▸ Work task: First find the line with "When these low-momentum" in the entries below, then set down exactly every line through the line with "The first step", that line included.

• • •

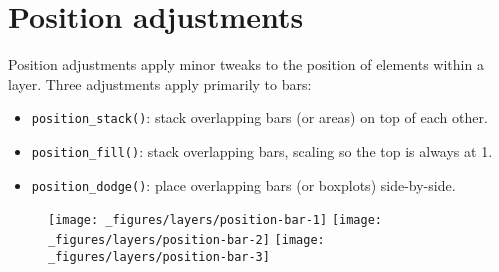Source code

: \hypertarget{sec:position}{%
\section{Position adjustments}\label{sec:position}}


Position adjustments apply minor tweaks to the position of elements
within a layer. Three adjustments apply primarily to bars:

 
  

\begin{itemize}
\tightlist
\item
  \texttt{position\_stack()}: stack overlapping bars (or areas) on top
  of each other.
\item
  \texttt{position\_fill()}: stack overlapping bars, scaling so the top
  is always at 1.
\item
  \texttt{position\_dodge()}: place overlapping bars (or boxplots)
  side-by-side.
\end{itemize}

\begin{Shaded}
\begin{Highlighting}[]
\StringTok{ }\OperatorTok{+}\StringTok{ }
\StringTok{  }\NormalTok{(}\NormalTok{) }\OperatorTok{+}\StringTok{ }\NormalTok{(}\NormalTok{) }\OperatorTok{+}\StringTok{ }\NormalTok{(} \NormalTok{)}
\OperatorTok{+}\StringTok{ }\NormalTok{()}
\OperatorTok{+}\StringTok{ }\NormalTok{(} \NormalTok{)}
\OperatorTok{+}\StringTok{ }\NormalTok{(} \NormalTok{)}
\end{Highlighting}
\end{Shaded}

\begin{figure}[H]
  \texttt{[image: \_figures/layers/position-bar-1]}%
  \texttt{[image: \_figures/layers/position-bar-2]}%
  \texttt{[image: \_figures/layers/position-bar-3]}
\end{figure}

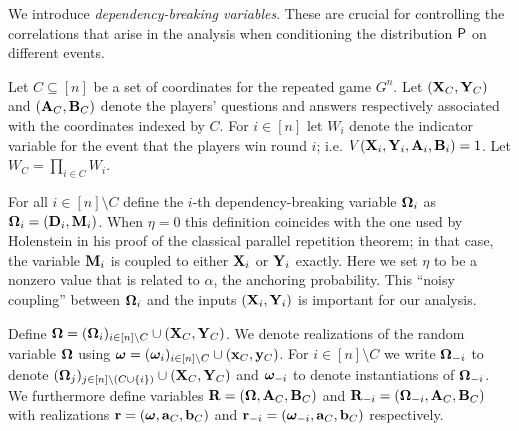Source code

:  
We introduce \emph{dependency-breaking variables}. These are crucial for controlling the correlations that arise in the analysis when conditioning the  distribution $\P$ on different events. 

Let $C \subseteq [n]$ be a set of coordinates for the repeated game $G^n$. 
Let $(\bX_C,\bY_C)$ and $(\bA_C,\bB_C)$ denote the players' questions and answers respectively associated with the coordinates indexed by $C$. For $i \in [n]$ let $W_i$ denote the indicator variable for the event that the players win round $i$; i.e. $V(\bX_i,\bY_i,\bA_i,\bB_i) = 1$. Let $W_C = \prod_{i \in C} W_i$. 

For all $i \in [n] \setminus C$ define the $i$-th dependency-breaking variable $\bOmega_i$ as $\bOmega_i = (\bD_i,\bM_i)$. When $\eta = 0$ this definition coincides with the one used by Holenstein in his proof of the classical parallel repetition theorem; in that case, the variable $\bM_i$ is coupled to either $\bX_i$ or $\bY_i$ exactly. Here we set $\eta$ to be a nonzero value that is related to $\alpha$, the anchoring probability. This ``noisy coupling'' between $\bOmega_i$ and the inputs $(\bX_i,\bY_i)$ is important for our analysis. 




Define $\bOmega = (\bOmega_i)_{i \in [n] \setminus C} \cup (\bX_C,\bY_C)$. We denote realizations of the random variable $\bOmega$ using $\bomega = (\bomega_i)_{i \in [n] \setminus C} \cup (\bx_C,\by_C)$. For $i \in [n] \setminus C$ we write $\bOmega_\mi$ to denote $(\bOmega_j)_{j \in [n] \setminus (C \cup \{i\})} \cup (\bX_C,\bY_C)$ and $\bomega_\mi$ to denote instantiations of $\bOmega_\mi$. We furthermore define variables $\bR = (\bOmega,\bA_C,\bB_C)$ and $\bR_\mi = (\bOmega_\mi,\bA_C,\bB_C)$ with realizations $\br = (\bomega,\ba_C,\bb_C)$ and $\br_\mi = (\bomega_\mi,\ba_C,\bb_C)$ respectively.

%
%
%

• • •

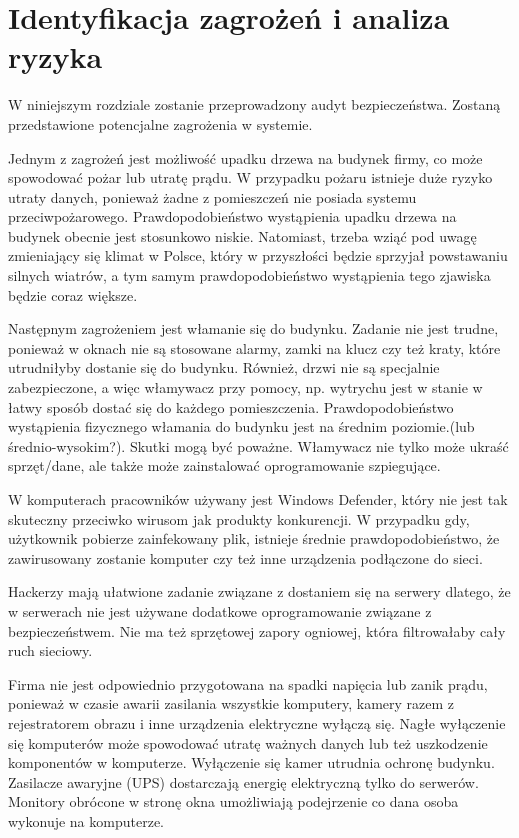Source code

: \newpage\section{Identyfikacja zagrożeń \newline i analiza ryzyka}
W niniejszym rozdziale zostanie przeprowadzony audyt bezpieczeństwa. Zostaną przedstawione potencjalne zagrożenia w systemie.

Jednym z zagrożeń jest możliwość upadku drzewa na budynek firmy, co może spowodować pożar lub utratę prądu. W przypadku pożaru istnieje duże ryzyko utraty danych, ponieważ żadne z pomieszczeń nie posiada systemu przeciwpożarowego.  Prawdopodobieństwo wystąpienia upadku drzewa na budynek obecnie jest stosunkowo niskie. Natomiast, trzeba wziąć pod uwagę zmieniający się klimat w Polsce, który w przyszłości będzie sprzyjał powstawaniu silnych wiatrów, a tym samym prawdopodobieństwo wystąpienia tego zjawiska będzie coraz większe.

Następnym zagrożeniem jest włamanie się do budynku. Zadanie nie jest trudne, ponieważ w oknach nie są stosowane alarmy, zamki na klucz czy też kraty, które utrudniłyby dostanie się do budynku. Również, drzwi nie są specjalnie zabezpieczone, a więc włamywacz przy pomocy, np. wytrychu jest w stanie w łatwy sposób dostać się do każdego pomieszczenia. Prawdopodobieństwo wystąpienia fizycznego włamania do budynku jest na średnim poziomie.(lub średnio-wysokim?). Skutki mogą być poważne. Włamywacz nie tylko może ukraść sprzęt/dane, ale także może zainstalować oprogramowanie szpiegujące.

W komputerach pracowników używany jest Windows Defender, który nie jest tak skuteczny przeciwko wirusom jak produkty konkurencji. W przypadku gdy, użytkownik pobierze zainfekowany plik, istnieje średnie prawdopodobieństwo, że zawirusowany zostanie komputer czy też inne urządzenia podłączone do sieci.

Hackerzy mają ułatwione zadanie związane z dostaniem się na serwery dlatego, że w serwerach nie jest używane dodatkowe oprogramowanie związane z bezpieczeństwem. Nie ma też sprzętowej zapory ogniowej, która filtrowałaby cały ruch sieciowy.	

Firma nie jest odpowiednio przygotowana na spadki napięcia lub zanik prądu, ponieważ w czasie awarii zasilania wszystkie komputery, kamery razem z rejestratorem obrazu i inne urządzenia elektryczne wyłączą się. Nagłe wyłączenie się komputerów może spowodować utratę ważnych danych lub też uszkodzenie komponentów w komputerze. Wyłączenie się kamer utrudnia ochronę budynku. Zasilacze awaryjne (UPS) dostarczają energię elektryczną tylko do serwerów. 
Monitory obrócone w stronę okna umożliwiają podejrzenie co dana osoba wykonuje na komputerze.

• • •

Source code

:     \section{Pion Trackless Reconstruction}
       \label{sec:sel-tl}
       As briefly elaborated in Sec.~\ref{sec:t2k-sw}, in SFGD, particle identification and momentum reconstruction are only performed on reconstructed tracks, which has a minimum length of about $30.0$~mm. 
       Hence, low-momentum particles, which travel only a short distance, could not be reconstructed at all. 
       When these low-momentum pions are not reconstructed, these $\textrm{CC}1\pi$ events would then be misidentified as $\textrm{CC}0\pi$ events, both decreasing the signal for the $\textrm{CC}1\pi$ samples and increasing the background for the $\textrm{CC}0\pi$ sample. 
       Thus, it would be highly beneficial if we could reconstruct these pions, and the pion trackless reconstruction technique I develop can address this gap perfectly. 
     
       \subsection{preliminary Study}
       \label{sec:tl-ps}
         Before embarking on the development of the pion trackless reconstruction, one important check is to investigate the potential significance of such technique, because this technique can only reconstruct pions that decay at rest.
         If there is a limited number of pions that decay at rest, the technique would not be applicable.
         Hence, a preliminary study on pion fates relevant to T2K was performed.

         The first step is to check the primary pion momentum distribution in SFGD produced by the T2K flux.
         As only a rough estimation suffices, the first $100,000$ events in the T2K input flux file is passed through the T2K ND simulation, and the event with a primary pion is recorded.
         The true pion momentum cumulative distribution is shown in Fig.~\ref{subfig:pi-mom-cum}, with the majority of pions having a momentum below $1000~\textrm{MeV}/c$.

• • •

▸ Result of the exercise:
       When these low-momentum pions are not reconstructed, these $\textrm{CC}1\pi$ events would then be misidentified as $\textrm{CC}0\pi$ events, both decreasing the signal for the $\textrm{CC}1\pi$ samples and increasing the background for the $\textrm{CC}0\pi$ sample. 
       Thus, it would be highly beneficial if we could reconstruct these pions, and the pion trackless reconstruction technique I develop can address this gap perfectly. 
     
       \subsection{preliminary Study}
       \label{sec:tl-ps}
         Before embarking on the development of the pion trackless reconstruction, one important check is to investigate the potential significance of such technique, because this technique can only reconstruct pions that decay at rest.
         If there is a limited number of pions that decay at rest, the technique would not be applicable.
         Hence, a preliminary study on pion fates relevant to T2K was performed.

         The first step is to check the primary pion momentum distribution in SFGD produced by the T2K flux.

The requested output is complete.